- _INSTRUCTIONS TO FOLLOW_
All lines from the one containing "## Contents" through the end of the entries below should appear in the answer exactly, with no others.

- _Stored data entries_
■ ■ ■ ■ ■

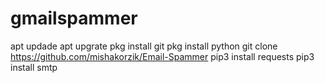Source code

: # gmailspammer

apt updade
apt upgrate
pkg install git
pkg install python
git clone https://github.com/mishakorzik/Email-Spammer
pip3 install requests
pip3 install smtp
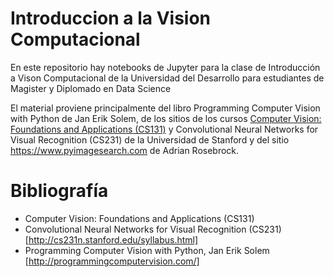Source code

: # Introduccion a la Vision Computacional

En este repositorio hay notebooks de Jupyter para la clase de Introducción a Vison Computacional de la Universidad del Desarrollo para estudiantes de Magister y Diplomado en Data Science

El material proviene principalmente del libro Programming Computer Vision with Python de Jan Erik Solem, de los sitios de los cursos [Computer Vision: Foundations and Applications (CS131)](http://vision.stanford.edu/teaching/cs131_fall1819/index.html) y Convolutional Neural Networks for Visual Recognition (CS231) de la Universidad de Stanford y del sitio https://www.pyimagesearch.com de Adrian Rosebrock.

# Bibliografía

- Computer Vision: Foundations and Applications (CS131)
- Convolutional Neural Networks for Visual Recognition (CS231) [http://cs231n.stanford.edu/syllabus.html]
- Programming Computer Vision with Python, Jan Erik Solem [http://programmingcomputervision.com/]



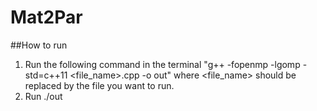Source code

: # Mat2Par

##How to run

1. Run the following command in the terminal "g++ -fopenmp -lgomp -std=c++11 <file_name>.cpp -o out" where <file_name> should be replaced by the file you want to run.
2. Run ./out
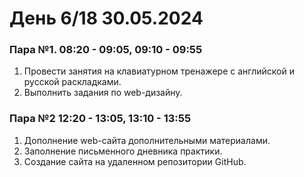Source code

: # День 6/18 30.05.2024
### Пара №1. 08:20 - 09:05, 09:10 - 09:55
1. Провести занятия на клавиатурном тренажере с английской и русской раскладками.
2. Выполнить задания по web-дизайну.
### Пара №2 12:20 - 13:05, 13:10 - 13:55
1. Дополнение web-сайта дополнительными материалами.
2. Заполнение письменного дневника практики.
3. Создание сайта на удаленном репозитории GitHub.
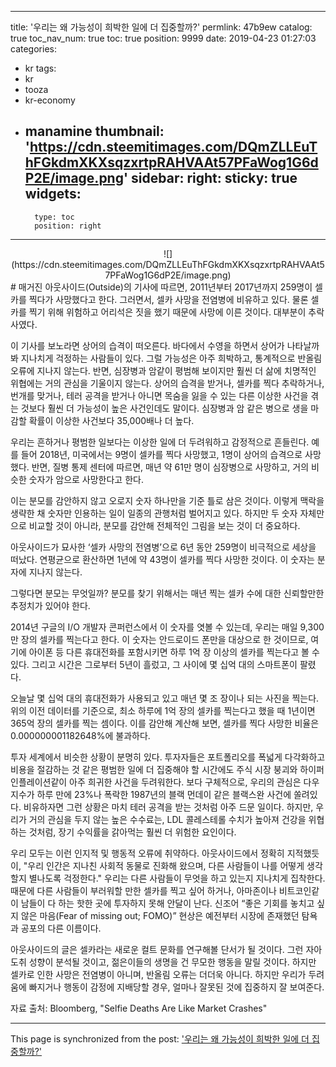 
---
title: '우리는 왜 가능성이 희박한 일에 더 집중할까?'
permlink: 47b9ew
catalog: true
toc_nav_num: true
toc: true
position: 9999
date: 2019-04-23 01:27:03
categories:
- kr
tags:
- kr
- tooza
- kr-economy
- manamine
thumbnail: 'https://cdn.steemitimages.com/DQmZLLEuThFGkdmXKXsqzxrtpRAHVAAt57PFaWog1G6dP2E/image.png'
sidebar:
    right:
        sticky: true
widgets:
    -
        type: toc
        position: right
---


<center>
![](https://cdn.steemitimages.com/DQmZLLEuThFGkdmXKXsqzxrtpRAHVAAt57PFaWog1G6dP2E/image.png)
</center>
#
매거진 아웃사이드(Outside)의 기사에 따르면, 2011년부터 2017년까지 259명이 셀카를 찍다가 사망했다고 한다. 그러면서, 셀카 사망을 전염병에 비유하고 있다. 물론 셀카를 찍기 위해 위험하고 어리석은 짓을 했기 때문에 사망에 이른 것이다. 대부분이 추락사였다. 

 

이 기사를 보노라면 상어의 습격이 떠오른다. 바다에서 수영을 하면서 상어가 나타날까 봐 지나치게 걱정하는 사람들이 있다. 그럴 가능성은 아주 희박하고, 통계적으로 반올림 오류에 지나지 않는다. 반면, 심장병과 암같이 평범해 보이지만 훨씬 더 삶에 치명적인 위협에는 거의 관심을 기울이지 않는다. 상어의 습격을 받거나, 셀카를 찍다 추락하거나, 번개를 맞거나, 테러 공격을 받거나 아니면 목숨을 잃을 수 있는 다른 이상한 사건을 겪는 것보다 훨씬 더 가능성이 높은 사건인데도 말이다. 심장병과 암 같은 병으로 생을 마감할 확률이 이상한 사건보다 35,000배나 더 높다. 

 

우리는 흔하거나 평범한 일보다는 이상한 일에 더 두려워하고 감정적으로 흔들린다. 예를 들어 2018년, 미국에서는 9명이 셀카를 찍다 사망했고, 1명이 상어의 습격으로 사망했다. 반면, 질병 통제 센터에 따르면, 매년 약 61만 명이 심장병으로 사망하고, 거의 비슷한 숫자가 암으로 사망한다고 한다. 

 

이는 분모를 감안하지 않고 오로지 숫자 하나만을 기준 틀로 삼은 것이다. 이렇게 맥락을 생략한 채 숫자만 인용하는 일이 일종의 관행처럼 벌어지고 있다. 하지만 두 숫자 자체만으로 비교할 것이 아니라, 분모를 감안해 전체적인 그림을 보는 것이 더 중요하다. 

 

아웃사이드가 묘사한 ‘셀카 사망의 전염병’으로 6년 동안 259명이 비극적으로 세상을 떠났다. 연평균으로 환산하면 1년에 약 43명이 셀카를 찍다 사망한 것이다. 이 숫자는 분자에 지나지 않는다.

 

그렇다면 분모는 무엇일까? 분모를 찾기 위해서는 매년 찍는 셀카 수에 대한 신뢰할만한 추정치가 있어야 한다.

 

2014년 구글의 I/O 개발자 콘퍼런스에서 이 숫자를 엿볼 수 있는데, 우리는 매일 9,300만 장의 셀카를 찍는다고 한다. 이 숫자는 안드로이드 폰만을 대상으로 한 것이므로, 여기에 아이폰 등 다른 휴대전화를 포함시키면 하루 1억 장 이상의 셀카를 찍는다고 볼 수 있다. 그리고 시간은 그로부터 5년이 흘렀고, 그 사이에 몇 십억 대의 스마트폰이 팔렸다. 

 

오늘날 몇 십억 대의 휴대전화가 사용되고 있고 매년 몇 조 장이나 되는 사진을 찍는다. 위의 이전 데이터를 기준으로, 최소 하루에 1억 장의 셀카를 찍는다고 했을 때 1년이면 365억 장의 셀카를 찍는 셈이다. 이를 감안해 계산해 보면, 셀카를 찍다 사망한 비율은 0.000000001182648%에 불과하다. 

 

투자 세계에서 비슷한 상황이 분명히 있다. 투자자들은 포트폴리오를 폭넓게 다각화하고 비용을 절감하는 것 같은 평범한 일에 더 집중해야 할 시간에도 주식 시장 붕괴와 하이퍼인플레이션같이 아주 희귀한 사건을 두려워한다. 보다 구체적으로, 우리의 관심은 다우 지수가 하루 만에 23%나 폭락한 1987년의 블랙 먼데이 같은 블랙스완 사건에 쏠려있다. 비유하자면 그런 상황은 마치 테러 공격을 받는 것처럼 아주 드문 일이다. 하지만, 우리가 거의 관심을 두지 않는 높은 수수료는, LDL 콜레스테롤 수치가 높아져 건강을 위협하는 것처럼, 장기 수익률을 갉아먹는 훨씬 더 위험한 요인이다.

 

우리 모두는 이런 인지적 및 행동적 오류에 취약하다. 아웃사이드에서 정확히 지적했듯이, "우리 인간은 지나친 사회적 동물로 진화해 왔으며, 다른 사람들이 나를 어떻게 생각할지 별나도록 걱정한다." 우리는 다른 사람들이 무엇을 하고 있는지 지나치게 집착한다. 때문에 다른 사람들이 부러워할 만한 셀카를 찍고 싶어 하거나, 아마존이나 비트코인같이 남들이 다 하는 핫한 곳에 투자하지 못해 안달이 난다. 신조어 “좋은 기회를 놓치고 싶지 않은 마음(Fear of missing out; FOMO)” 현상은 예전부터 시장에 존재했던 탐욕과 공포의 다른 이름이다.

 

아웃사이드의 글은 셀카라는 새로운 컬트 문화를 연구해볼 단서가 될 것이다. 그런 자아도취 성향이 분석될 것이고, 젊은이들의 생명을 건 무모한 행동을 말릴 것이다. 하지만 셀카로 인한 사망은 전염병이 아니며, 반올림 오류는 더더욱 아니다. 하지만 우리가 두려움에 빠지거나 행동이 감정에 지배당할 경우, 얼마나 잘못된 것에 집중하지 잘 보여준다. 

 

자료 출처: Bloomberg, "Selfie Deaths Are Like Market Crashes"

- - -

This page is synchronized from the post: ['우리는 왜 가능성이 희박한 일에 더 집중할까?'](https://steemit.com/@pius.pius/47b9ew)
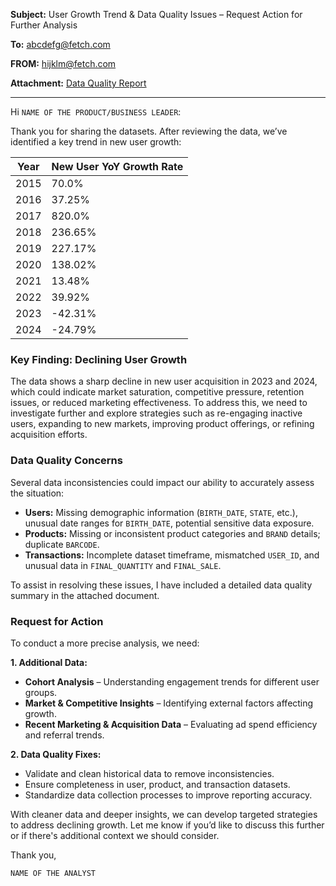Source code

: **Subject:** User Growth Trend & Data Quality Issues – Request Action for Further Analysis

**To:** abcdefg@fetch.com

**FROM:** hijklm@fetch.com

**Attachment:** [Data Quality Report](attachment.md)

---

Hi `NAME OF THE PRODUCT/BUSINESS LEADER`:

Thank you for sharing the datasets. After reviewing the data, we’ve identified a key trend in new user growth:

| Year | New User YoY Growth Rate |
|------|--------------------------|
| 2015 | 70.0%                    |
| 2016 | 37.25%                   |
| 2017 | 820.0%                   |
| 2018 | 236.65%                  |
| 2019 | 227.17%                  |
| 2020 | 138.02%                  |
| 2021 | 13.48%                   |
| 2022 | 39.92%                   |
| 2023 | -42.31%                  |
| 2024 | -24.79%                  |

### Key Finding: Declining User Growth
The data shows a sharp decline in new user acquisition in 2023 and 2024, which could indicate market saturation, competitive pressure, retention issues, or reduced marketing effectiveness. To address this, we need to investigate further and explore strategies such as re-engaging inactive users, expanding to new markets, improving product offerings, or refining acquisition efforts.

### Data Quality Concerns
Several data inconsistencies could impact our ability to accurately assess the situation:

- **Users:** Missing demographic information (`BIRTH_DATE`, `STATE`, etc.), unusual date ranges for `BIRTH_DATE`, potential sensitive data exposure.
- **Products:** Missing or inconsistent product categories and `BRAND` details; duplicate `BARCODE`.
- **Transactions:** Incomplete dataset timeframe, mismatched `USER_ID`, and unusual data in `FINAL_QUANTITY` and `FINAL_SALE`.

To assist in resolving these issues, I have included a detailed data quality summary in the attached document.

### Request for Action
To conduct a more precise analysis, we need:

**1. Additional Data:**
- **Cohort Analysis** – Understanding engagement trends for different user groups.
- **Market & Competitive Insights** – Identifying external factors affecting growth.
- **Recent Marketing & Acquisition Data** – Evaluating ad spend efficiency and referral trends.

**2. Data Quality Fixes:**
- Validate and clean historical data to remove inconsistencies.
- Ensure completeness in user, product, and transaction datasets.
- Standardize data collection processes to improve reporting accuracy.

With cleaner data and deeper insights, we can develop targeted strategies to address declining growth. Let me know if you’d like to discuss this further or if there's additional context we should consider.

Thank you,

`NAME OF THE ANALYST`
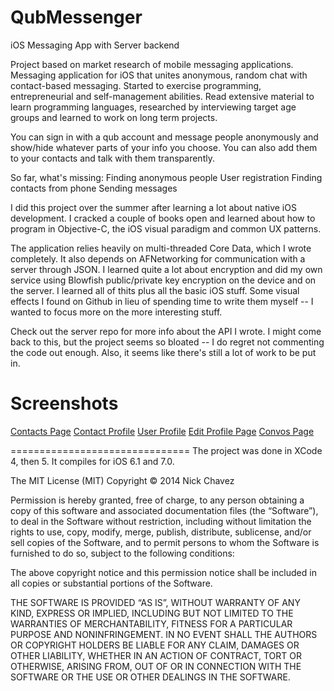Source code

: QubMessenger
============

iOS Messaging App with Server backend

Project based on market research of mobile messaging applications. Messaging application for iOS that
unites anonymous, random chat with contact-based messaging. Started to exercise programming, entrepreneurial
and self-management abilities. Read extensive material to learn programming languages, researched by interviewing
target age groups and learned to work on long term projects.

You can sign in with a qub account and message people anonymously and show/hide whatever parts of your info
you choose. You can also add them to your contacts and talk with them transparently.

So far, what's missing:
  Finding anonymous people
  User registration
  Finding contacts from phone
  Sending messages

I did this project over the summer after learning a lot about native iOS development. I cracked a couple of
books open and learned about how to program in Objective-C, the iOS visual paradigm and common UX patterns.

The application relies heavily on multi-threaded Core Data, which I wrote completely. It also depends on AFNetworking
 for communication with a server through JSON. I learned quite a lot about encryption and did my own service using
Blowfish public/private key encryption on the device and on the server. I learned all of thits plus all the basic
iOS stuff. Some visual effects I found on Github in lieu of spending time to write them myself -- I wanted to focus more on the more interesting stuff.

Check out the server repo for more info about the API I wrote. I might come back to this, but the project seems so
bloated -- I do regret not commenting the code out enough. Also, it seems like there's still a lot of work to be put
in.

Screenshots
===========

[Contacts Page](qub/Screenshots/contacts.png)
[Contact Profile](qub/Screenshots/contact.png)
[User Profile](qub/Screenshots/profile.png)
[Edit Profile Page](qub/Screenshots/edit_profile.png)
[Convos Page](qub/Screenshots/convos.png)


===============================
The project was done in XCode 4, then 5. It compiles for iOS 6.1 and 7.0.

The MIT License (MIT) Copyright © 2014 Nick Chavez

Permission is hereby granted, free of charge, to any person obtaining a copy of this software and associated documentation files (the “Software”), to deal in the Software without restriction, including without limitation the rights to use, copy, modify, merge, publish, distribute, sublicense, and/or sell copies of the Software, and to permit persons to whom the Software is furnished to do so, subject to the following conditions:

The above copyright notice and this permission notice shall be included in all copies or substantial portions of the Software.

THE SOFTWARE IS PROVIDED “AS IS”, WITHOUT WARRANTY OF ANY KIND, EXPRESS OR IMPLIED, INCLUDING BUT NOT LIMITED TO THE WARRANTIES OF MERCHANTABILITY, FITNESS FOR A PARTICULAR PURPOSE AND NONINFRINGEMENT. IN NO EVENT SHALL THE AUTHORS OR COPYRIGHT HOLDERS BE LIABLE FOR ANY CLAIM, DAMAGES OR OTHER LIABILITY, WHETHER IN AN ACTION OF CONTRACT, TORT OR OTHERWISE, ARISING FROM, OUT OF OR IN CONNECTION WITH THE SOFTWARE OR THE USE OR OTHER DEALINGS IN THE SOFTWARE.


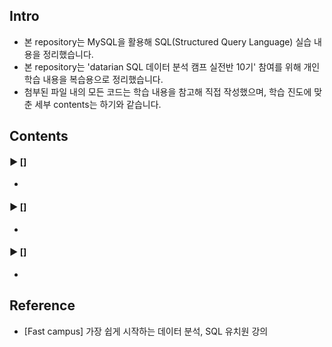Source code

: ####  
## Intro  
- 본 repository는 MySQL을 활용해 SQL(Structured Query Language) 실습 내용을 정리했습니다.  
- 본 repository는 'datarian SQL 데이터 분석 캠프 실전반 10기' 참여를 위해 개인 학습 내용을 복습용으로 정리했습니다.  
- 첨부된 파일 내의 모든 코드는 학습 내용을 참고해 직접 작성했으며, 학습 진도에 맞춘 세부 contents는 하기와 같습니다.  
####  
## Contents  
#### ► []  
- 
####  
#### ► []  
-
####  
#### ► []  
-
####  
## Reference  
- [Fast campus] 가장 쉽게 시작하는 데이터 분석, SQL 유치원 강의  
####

■ ■ ■ ■ ■

- _RESULT OF THE TASK_
## Contents  
#### ► []  
- 
####  
#### ► []  
-
####  
#### ► []  
-
####  
## Reference  
- [Fast campus] 가장 쉽게 시작하는 데이터 분석, SQL 유치원 강의  
####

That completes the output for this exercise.